= YOUR OBJECTIVE =
All of the data below is to be output exactly as written.

= INPUT RECORDS =

════

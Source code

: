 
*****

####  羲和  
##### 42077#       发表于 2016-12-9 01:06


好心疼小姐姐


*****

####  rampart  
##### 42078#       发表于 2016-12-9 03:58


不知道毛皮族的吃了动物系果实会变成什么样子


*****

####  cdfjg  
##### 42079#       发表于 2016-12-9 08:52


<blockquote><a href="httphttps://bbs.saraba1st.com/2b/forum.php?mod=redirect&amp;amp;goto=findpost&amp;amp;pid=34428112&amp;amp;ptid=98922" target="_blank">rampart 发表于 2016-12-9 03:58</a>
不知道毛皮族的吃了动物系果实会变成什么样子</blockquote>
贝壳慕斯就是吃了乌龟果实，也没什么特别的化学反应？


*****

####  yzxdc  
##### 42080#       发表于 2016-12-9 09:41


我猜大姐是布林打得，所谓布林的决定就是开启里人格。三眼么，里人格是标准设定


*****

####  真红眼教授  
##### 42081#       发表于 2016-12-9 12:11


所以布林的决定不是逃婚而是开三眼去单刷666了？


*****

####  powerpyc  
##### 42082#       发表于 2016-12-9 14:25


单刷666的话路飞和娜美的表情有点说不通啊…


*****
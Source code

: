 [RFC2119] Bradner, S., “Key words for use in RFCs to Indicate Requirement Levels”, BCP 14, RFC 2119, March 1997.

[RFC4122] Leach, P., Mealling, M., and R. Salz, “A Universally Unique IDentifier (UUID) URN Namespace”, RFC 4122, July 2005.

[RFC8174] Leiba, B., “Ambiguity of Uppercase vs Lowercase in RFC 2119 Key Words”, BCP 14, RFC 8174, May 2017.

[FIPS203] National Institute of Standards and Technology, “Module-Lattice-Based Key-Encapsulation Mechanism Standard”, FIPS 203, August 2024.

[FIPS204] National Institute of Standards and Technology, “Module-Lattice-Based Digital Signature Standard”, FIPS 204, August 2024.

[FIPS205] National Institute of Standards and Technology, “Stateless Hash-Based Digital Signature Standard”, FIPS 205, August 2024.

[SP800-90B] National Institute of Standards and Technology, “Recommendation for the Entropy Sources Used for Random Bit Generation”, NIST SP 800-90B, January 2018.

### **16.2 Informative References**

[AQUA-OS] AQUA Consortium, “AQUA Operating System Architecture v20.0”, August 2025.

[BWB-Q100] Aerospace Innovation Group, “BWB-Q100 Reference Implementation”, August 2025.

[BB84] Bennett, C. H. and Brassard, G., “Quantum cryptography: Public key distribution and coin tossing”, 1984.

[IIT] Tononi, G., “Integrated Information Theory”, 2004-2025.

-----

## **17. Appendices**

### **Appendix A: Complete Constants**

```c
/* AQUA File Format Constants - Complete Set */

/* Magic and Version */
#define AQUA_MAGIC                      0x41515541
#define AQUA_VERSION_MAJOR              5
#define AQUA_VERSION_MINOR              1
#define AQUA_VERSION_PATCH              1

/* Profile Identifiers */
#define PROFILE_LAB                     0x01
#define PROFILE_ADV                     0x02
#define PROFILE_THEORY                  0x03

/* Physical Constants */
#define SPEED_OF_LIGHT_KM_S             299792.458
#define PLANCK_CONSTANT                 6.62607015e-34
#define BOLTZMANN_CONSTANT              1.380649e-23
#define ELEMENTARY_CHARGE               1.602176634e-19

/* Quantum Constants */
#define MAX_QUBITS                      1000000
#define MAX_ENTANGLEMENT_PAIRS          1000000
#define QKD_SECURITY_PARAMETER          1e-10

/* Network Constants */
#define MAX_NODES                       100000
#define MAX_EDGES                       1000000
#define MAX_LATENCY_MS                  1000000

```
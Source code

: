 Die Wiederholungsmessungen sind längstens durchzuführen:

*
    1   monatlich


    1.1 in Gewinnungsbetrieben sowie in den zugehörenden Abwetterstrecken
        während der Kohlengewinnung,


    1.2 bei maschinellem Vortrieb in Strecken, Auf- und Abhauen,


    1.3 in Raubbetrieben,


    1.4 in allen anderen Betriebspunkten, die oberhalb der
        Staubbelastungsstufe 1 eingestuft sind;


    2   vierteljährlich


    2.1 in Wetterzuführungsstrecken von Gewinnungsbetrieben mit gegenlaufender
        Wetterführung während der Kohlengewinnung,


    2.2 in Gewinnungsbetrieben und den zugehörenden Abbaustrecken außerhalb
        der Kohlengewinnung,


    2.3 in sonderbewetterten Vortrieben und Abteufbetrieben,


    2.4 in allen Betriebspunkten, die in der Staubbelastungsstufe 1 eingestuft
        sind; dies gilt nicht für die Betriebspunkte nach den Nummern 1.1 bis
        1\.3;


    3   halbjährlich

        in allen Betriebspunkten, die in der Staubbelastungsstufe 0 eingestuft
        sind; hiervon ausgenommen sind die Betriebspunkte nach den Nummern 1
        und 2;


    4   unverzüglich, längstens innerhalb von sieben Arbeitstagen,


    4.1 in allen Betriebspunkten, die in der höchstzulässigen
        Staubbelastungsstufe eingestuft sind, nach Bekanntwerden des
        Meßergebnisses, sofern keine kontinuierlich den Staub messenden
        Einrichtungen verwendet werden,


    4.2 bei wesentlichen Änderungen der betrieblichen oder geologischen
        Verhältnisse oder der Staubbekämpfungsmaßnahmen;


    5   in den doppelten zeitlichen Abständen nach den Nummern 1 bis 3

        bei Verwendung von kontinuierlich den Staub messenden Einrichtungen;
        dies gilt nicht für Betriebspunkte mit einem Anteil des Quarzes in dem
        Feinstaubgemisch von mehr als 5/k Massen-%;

════

= ANSWER AREA =
Source code

: 
*****

####  羲和  
##### 42077#       发表于 2016-12-9 01:06


好心疼小姐姐


*****

####  rampart  
##### 42078#       发表于 2016-12-9 03:58


不知道毛皮族的吃了动物系果实会变成什么样子


*****

####  cdfjg  
##### 42079#       发表于 2016-12-9 08:52


<blockquote><a href="httphttps://bbs.saraba1st.com/2b/forum.php?mod=redirect&amp;amp;goto=findpost&amp;amp;pid=34428112&amp;amp;ptid=98922" target="_blank">rampart 发表于 2016-12-9 03:58</a>
不知道毛皮族的吃了动物系果实会变成什么样子</blockquote>
贝壳慕斯就是吃了乌龟果实，也没什么特别的化学反应？


*****

####  yzxdc  
##### 42080#       发表于 2016-12-9 09:41


我猜大姐是布林打得，所谓布林的决定就是开启里人格。三眼么，里人格是标准设定


*****

####  真红眼教授  
##### 42081#       发表于 2016-12-9 12:11


所以布林的决定不是逃婚而是开三眼去单刷666了？


*****

####  powerpyc  
##### 42082#       发表于 2016-12-9 14:25


单刷666的话路飞和娜美的表情有点说不通啊…


*****
Source code

: [RFC2119] Bradner, S., “Key words for use in RFCs to Indicate Requirement Levels”, BCP 14, RFC 2119, March 1997.

[RFC4122] Leach, P., Mealling, M., and R. Salz, “A Universally Unique IDentifier (UUID) URN Namespace”, RFC 4122, July 2005.

[RFC8174] Leiba, B., “Ambiguity of Uppercase vs Lowercase in RFC 2119 Key Words”, BCP 14, RFC 8174, May 2017.

[FIPS203] National Institute of Standards and Technology, “Module-Lattice-Based Key-Encapsulation Mechanism Standard”, FIPS 203, August 2024.

[FIPS204] National Institute of Standards and Technology, “Module-Lattice-Based Digital Signature Standard”, FIPS 204, August 2024.

[FIPS205] National Institute of Standards and Technology, “Stateless Hash-Based Digital Signature Standard”, FIPS 205, August 2024.

[SP800-90B] National Institute of Standards and Technology, “Recommendation for the Entropy Sources Used for Random Bit Generation”, NIST SP 800-90B, January 2018.

### **16.2 Informative References**

[AQUA-OS] AQUA Consortium, “AQUA Operating System Architecture v20.0”, August 2025.

[BWB-Q100] Aerospace Innovation Group, “BWB-Q100 Reference Implementation”, August 2025.

[BB84] Bennett, C. H. and Brassard, G., “Quantum cryptography: Public key distribution and coin tossing”, 1984.

[IIT] Tononi, G., “Integrated Information Theory”, 2004-2025.

-----

## **17. Appendices**

### **Appendix A: Complete Constants**

```c
/* AQUA File Format Constants - Complete Set */

/* Magic and Version */
#define AQUA_MAGIC                      0x41515541
#define AQUA_VERSION_MAJOR              5
#define AQUA_VERSION_MINOR              1
#define AQUA_VERSION_PATCH              1

/* Profile Identifiers */
#define PROFILE_LAB                     0x01
#define PROFILE_ADV                     0x02
#define PROFILE_THEORY                  0x03

/* Physical Constants */
#define SPEED_OF_LIGHT_KM_S             299792.458
#define PLANCK_CONSTANT                 6.62607015e-34
#define BOLTZMANN_CONSTANT              1.380649e-23
#define ELEMENTARY_CHARGE               1.602176634e-19

/* Quantum Constants */
#define MAX_QUBITS                      1000000
#define MAX_ENTANGLEMENT_PAIRS          1000000
#define QKD_SECURITY_PARAMETER          1e-10

/* Network Constants */
#define MAX_NODES                       100000
#define MAX_EDGES                       1000000
#define MAX_LATENCY_MS                  1000000

```
Source code

: Die Wiederholungsmessungen sind längstens durchzuführen:

*
    1   monatlich


    1.1 in Gewinnungsbetrieben sowie in den zugehörenden Abwetterstrecken
        während der Kohlengewinnung,


    1.2 bei maschinellem Vortrieb in Strecken, Auf- und Abhauen,


    1.3 in Raubbetrieben,


    1.4 in allen anderen Betriebspunkten, die oberhalb der
        Staubbelastungsstufe 1 eingestuft sind;


    2   vierteljährlich


    2.1 in Wetterzuführungsstrecken von Gewinnungsbetrieben mit gegenlaufender
        Wetterführung während der Kohlengewinnung,


    2.2 in Gewinnungsbetrieben und den zugehörenden Abbaustrecken außerhalb
        der Kohlengewinnung,


    2.3 in sonderbewetterten Vortrieben und Abteufbetrieben,


    2.4 in allen Betriebspunkten, die in der Staubbelastungsstufe 1 eingestuft
        sind; dies gilt nicht für die Betriebspunkte nach den Nummern 1.1 bis
        1\.3;


    3   halbjährlich

        in allen Betriebspunkten, die in der Staubbelastungsstufe 0 eingestuft
        sind; hiervon ausgenommen sind die Betriebspunkte nach den Nummern 1
        und 2;


    4   unverzüglich, längstens innerhalb von sieben Arbeitstagen,


    4.1 in allen Betriebspunkten, die in der höchstzulässigen
        Staubbelastungsstufe eingestuft sind, nach Bekanntwerden des
        Meßergebnisses, sofern keine kontinuierlich den Staub messenden
        Einrichtungen verwendet werden,


    4.2 bei wesentlichen Änderungen der betrieblichen oder geologischen
        Verhältnisse oder der Staubbekämpfungsmaßnahmen;


    5   in den doppelten zeitlichen Abständen nach den Nummern 1 bis 3

        bei Verwendung von kontinuierlich den Staub messenden Einrichtungen;
        dies gilt nicht für Betriebspunkte mit einem Anteil des Quarzes in dem
        Feinstaubgemisch von mehr als 5/k Massen-%;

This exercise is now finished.